Hoe automatische schaalaanpassing van clusters werkt
De automatische schaalaanpassing wordt aangepast aan veranderende toepassingsvereisten. Naarmate de vraag verandert tussen de belasting van werkdag en 's avonds, worden uw clusters door de automatische schaalaanpassing verplaatst. Kubernetes-clusters schalen op twee manieren:
- Triggers op basis van het gebruik van knooppunten. Via de automatische schaalaanpassing van clusters wordt gekeken naar pods die niet kunnen worden gepland op knooppunten vanwege beperkingen voor resources. De automatische schaalaanpassing van clusters vermindert het aantal knooppunten wanneer er gedurende een bepaalde periode ongebruikte capaciteit is.
- Triggers die zijn gedefinieerd in de profielen voor automatisch schalen. De automatische schaalaanpassing van clusters maakt gebruik van opstartparameters voor triggers, zoals tijdsintervallen tussen schaal gebeurtenissen en resourcedrempels. Zie Profielen voor automatisch schalen.
Wanneer u automatisch schalen inschakelt voor een knooppuntgroep, wordt het standaardprofiel toegepast, tenzij u een of meer van de instellingen overschrijft met behulp van de -ClusterAutoScalingProfile
parameter voor Set-AksHciCluster
. Tenzij u ze inschakelt, wordt de standaardstatus van de automatische schaalaanpassing van knooppunten uitgeschakeld op het moment dat het cluster en de knooppuntgroep worden gemaakt.
Wanneer u de automatische schaalaanpassing inschakelt voor een cluster en u geen autoscalerconfig-object opgeeft, wordt het standaardprofiel voor automatisch schalen toegevoegd aan het cluster. Vervolgens kunt u de parameters in het profiel verfijnen met behulp van de Set-AksHciCluster
opdracht en een autoscalerconfig-object doorgeven met de bijgewerkte waarden. U hoeft niet alle parameters in het object op te geven. U kunt alleen de bijgewerkte parameters in het object opgeven.

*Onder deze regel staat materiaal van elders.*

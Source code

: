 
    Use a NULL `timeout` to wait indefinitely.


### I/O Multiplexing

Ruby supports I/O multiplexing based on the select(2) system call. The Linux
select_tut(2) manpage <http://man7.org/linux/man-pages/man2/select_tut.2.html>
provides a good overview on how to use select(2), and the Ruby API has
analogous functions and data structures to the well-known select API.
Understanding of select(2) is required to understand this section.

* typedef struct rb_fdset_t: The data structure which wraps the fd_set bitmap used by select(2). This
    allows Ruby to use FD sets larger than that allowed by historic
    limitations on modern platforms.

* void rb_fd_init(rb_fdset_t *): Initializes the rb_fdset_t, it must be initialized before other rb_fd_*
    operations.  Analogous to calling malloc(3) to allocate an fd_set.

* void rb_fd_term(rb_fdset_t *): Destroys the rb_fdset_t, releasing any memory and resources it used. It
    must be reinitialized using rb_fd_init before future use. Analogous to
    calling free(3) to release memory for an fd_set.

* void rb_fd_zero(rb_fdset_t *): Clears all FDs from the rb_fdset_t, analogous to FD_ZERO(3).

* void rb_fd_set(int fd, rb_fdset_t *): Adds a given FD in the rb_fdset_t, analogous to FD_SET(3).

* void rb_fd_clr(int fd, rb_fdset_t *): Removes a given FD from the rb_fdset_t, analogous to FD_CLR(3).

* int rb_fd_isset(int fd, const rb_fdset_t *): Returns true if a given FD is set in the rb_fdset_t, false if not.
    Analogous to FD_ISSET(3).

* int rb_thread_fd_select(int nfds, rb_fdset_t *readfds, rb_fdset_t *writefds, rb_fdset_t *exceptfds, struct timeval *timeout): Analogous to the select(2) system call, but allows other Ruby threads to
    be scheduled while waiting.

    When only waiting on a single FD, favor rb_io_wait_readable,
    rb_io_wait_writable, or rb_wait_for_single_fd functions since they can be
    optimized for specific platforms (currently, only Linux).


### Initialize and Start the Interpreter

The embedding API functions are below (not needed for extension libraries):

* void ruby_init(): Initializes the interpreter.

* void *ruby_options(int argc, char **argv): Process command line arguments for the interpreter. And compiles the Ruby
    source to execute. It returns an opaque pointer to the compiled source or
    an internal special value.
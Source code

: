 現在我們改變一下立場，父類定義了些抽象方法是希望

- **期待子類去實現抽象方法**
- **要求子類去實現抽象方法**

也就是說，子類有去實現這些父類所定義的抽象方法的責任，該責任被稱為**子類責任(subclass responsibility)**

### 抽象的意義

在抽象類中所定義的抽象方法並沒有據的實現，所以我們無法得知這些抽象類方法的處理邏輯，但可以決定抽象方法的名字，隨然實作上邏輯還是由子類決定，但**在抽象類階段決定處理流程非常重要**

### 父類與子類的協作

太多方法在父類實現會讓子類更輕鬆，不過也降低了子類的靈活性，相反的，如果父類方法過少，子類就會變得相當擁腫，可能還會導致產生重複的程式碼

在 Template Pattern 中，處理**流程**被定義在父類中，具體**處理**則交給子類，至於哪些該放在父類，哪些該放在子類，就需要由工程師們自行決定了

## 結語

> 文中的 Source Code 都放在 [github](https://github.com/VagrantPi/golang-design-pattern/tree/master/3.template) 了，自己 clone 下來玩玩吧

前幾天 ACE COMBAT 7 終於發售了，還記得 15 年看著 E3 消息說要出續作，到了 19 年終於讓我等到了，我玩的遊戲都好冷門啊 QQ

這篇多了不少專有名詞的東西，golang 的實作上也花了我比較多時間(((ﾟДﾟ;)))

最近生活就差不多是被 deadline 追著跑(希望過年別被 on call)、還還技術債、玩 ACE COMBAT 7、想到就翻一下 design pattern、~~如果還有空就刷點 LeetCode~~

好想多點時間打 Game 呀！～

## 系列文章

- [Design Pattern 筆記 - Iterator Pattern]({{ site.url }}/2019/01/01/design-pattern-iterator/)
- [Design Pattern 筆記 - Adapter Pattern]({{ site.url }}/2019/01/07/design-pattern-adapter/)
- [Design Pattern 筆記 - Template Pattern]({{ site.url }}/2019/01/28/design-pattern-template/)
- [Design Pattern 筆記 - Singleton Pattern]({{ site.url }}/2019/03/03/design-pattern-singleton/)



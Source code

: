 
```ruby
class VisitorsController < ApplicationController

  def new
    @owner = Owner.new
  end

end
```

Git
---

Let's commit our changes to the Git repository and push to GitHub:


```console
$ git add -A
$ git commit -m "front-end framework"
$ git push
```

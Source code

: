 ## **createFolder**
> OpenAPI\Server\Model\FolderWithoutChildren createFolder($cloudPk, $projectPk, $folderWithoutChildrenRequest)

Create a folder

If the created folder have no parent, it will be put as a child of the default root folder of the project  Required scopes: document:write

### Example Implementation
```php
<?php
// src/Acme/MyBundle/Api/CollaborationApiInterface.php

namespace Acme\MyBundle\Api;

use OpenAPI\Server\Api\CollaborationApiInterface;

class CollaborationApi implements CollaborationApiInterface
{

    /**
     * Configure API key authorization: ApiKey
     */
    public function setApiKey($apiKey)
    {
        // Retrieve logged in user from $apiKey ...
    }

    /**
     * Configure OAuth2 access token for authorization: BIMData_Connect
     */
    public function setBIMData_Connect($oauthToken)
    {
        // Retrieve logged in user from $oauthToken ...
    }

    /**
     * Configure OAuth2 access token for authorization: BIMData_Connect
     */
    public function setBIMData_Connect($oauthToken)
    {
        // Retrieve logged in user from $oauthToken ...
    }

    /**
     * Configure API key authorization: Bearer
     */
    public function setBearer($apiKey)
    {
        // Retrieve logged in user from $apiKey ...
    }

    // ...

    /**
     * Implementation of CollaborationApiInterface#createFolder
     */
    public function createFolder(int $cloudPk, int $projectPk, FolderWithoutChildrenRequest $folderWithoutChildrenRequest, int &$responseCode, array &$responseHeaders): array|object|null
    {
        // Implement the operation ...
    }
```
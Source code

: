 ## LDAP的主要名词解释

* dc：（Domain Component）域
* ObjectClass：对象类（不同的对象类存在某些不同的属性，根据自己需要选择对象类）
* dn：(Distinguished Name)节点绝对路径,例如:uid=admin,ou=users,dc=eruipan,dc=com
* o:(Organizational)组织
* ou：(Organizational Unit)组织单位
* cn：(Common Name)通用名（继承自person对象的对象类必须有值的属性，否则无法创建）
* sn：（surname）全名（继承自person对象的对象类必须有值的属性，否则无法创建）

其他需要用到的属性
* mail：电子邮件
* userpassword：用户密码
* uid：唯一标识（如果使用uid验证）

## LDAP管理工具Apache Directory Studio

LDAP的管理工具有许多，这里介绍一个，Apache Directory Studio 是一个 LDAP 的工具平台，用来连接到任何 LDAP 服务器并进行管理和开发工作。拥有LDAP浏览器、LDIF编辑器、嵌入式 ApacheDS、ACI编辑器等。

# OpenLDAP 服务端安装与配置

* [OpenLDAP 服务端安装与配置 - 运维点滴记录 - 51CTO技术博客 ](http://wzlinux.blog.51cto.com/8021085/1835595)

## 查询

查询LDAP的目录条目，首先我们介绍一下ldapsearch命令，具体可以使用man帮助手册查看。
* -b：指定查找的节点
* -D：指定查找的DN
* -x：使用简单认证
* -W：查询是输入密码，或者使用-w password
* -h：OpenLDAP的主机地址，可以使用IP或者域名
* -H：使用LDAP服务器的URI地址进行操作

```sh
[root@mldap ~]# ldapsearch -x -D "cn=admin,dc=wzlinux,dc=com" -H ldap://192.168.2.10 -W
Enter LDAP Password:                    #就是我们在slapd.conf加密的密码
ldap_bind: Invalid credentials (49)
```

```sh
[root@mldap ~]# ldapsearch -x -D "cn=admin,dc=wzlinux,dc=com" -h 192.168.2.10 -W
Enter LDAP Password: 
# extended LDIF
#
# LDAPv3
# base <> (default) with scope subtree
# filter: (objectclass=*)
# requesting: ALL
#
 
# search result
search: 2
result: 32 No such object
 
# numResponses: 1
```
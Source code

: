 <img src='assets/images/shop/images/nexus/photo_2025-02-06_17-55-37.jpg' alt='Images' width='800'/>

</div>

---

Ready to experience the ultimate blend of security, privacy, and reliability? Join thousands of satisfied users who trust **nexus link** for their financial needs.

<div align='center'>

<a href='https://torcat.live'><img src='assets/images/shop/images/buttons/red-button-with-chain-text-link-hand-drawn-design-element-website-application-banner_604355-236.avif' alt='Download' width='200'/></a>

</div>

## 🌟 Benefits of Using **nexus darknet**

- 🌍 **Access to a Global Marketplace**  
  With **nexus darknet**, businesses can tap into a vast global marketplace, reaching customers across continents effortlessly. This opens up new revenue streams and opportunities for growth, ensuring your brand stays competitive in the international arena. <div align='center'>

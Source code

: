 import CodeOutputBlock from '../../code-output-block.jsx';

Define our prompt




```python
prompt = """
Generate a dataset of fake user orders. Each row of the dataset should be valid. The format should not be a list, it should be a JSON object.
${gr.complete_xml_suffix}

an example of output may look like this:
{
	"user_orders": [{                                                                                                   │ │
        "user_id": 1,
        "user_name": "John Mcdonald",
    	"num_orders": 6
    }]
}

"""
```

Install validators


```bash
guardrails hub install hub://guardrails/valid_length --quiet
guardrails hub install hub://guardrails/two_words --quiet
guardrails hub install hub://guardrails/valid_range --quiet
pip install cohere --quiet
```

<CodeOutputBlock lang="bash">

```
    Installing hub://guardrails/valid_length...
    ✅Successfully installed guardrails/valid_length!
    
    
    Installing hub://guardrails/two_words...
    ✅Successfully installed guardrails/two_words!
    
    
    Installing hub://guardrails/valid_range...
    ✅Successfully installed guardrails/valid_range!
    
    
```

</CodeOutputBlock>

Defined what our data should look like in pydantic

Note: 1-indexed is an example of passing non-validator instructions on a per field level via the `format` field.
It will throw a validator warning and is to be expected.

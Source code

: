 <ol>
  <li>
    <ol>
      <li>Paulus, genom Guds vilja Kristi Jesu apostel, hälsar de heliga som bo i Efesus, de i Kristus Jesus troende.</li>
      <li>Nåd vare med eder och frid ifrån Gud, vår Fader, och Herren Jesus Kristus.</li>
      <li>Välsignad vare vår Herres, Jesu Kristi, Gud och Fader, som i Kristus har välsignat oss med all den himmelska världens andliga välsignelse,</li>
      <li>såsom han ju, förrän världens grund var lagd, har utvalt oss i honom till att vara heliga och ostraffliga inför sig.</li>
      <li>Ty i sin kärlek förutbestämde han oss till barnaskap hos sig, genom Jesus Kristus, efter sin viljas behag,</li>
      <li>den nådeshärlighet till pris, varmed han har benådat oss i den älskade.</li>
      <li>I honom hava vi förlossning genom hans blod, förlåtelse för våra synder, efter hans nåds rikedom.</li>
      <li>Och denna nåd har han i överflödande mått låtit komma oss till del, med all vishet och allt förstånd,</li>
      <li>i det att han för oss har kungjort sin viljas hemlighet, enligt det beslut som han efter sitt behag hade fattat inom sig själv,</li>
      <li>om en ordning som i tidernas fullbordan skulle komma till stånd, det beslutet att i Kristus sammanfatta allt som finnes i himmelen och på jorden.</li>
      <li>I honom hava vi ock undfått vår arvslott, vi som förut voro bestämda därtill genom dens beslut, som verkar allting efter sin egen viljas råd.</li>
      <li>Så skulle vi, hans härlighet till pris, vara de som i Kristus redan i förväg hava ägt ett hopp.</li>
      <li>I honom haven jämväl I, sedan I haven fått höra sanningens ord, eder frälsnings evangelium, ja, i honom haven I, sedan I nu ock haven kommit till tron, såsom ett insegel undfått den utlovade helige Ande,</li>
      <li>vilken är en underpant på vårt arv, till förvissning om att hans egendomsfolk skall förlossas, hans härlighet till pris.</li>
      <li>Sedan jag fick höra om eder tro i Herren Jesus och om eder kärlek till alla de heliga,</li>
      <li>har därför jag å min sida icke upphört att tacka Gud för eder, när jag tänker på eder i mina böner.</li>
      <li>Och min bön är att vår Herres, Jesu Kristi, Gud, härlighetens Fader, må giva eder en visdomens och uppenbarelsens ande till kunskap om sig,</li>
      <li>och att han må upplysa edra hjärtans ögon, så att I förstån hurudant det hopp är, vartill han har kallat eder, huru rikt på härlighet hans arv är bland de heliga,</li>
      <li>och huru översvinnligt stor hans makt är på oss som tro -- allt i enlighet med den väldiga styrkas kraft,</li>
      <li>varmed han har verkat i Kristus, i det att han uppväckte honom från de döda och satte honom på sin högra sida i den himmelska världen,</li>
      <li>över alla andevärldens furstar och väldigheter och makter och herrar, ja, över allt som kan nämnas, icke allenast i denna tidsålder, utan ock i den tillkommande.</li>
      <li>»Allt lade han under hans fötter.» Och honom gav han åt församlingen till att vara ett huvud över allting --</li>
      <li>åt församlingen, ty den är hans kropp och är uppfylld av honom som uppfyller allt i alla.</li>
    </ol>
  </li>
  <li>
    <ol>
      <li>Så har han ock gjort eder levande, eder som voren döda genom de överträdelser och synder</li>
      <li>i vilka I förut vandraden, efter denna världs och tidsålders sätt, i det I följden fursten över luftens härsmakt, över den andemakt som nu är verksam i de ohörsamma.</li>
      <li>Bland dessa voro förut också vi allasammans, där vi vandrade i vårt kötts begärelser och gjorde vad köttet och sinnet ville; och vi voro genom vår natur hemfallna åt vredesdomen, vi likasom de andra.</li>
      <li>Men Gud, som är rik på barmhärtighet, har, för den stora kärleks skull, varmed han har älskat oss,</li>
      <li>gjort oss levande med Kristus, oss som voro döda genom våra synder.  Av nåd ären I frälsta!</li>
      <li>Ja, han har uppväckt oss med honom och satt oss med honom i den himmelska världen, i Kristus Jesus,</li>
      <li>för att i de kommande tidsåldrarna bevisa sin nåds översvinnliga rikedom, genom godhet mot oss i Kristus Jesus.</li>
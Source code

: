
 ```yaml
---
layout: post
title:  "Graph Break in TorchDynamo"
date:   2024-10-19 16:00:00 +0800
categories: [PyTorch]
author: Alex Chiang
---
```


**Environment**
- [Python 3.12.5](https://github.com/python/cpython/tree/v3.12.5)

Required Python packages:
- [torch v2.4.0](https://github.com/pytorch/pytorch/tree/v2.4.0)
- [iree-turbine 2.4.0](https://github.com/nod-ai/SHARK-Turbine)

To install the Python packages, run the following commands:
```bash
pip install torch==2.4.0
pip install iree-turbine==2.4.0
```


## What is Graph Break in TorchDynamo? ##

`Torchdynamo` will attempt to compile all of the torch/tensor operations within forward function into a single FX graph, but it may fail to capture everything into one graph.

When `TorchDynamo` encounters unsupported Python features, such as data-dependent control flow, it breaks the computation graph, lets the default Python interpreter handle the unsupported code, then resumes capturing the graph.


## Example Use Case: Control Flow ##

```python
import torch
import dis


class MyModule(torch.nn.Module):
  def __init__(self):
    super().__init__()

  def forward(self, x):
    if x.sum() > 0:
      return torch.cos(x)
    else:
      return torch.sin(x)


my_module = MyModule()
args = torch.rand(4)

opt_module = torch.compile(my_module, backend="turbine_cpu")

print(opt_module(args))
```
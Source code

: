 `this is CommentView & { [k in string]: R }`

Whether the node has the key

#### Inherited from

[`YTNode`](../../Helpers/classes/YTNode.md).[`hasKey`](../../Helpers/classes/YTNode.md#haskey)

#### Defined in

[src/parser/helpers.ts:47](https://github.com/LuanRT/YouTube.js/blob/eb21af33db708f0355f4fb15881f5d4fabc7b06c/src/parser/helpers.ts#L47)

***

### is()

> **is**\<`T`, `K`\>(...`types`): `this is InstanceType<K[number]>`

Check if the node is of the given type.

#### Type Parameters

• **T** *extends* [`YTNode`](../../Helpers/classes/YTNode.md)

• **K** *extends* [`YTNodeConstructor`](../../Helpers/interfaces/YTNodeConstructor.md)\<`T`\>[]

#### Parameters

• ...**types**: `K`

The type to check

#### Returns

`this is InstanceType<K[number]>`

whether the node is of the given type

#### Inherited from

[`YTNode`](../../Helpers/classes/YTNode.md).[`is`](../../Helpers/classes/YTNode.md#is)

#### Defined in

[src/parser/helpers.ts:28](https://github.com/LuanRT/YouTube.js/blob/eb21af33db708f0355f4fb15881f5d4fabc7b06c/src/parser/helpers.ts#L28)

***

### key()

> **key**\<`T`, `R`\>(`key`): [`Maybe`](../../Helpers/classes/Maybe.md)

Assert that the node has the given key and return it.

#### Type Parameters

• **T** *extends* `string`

Werken met de automatische schaalaanpassing
U kunt de parameters in het profiel voor automatische schaalaanpassing instellen om de automatische schaalaanpassing te configureren. Zie De profielen voor automatisch schalen gebruiken voor meer informatie.
U kunt PowerShell gebruiken om de automatische schaalaanpassing in te schakelen, te configureren en uit te schakelen. Zie PowerShell gebruiken voor automatische schaalaanpassing van clusters voor meer informatie.
Automatische schaalaanpassing van clusters tijdens een clusterupgrade
Tijdens een clusterupgrade en -update wordt de automatische schaalaanpassing onderbroken en vindt er geen schaalbewerking plaats totdat het cluster en alle knooppuntgroepen in het cluster de updatebewerking voltooien. Als een specifieke knooppuntgroep in een cluster wordt bijgewerkt naar een nieuwere Kubernetes-versie, wordt de automatische schaalaanpassing voor die knooppuntgroep onderbroken. De bewerking voor automatisch schalen wordt voortgezet op alle andere knooppuntgroepen.